WORK REQUIRED:
For this listing, the lines between the one holding "use sys.argv whatever" and the one holding "the comment field", inclusive, must be set down exactly.

EXERCISE INPUTS:

* * * *

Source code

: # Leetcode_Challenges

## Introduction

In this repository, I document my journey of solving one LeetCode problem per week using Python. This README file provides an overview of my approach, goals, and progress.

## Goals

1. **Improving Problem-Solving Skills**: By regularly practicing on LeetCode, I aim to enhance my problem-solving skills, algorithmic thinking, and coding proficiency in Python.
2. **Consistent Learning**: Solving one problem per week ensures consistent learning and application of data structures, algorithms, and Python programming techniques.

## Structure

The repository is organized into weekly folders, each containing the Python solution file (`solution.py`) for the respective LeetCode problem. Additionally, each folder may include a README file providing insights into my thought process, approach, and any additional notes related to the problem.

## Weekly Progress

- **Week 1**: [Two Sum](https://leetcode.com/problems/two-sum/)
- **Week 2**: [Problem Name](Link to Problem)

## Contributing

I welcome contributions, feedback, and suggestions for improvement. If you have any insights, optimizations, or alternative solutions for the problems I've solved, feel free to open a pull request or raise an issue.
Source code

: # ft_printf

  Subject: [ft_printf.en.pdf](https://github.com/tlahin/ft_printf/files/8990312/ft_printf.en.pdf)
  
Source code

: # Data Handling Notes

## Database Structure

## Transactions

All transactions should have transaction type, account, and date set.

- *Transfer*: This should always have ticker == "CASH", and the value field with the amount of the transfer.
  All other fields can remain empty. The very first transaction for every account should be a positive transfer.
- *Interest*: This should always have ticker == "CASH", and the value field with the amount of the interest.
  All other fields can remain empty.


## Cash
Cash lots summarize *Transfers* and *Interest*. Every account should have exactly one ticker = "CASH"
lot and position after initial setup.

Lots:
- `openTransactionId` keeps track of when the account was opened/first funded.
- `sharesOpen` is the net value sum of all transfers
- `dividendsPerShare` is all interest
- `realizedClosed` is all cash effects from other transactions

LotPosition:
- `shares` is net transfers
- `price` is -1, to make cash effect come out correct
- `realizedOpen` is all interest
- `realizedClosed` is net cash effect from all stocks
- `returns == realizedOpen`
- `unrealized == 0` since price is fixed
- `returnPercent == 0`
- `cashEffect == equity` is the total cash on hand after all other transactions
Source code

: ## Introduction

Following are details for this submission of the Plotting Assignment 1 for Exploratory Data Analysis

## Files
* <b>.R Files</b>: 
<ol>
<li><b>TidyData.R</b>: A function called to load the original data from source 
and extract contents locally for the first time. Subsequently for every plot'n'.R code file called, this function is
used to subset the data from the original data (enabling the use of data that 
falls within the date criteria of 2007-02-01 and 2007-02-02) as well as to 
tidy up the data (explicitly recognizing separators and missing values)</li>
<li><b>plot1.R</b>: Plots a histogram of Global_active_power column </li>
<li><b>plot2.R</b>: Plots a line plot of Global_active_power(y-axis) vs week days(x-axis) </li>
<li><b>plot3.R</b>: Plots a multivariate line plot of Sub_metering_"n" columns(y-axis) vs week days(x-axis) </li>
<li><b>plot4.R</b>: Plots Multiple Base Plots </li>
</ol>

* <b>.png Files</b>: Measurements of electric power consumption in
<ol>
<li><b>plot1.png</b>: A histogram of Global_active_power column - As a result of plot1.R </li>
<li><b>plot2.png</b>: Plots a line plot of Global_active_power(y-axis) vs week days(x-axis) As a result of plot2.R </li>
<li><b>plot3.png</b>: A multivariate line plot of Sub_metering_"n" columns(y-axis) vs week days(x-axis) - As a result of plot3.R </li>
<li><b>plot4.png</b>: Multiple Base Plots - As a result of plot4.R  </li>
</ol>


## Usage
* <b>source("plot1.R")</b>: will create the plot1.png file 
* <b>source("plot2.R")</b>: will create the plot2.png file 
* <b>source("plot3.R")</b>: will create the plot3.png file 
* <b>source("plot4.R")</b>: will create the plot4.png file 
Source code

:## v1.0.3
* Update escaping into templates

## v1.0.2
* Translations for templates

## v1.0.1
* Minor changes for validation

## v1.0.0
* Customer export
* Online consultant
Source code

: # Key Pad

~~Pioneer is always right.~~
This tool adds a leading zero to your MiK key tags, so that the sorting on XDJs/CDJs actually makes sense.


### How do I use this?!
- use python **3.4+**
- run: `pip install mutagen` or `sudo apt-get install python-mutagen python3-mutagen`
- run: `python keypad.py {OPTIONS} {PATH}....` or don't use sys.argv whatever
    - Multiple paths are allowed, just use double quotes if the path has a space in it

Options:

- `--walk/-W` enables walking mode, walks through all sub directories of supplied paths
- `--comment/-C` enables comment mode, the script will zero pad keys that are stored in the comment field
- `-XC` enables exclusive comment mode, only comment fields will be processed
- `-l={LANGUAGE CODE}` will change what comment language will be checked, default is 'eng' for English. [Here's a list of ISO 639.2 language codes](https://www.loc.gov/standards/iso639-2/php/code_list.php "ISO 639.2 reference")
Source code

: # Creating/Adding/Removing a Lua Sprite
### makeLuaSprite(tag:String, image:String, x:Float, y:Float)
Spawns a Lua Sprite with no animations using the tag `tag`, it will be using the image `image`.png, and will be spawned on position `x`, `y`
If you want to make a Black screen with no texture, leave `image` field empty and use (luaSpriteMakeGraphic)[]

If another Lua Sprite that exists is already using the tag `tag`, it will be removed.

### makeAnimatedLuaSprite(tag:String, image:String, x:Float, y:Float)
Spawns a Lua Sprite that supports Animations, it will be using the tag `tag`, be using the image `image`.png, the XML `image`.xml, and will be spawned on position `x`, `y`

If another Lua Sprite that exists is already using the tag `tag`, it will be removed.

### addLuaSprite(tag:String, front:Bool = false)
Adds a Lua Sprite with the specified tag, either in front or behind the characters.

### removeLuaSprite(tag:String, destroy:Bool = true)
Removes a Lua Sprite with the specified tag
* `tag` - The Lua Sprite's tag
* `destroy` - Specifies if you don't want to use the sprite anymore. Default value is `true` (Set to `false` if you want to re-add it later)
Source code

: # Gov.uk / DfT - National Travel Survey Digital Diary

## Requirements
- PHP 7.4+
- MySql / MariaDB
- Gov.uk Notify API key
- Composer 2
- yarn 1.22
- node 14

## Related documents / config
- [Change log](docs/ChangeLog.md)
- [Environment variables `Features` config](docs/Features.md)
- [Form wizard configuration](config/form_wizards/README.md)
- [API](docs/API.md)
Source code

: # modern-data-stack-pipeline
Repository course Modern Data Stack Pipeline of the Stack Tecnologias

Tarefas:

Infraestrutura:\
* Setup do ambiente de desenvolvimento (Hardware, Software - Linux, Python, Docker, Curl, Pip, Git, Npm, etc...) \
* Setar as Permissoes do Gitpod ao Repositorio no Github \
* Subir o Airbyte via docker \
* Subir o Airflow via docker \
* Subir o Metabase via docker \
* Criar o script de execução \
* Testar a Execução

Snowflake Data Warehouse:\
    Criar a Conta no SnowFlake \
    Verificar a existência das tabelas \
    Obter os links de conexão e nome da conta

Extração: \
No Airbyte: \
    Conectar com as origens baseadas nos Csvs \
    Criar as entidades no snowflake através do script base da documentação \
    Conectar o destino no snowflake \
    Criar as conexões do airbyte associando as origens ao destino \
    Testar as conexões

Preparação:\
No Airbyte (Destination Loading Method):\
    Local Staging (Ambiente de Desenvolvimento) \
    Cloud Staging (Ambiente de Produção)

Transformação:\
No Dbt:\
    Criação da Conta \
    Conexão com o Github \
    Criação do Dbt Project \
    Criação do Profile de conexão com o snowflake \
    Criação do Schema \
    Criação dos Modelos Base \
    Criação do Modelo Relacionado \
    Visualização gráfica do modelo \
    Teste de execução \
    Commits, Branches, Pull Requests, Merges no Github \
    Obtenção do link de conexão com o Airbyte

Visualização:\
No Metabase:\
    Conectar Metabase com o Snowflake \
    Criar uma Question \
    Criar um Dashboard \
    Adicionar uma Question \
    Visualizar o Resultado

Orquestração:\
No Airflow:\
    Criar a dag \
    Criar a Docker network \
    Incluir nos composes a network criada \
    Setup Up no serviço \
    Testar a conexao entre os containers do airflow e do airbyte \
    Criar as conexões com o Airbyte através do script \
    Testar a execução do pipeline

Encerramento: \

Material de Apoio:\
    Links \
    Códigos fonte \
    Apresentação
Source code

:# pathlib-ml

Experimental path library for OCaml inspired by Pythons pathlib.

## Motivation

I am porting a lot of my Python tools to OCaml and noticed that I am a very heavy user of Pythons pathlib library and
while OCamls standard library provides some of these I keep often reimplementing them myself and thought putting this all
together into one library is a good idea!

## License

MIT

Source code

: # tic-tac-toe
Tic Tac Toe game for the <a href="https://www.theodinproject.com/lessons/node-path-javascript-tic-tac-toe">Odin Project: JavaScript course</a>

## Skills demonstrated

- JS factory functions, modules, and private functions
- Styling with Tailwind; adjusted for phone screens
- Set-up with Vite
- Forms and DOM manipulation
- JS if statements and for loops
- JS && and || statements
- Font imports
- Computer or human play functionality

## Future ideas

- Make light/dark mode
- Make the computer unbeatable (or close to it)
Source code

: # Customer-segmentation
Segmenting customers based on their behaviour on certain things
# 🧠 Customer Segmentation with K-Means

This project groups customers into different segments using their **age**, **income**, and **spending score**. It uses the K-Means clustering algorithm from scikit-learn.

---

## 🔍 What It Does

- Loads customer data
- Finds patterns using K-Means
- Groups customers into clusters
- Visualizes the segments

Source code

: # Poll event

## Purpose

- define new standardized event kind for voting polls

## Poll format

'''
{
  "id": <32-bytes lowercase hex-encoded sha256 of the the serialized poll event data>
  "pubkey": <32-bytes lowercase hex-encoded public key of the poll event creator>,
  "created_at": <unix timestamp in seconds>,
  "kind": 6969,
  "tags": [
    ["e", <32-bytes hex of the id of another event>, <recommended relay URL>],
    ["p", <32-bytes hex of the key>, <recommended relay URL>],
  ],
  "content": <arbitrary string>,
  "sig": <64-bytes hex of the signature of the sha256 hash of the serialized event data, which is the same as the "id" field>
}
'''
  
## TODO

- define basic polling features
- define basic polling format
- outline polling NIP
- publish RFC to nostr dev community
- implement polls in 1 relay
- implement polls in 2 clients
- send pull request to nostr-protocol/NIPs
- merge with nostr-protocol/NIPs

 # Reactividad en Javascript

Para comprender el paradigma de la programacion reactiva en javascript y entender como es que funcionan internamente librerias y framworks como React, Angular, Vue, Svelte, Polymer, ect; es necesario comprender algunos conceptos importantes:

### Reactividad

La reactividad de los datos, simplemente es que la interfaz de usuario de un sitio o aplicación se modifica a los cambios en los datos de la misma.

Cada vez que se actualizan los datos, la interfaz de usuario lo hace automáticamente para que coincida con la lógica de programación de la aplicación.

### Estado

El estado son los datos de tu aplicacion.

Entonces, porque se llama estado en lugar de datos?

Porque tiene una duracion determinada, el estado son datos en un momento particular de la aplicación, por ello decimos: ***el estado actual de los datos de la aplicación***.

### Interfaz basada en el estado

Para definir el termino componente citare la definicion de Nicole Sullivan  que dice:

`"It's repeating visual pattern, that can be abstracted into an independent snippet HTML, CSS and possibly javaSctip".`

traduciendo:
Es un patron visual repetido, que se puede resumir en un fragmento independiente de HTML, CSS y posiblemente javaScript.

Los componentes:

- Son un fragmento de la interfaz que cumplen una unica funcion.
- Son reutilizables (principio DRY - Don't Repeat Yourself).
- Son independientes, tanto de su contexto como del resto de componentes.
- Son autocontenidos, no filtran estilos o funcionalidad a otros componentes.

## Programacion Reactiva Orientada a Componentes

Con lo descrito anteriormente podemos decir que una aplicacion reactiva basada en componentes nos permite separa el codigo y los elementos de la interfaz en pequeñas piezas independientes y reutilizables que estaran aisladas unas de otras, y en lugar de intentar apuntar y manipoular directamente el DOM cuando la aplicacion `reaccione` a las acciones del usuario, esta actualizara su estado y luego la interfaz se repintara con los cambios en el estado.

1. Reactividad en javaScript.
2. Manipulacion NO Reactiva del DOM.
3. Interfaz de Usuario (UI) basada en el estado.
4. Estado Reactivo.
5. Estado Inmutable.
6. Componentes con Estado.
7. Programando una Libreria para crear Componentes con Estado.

* * * *

RESPONSE TO THIS TASK:
- run: `python keypad.py {OPTIONS} {PATH}....` or don't use sys.argv whatever
    - Multiple paths are allowed, just use double quotes if the path has a space in it

Options:

- `--walk/-W` enables walking mode, walks through all sub directories of supplied paths
- `--comment/-C` enables comment mode, the script will zero pad keys that are stored in the comment field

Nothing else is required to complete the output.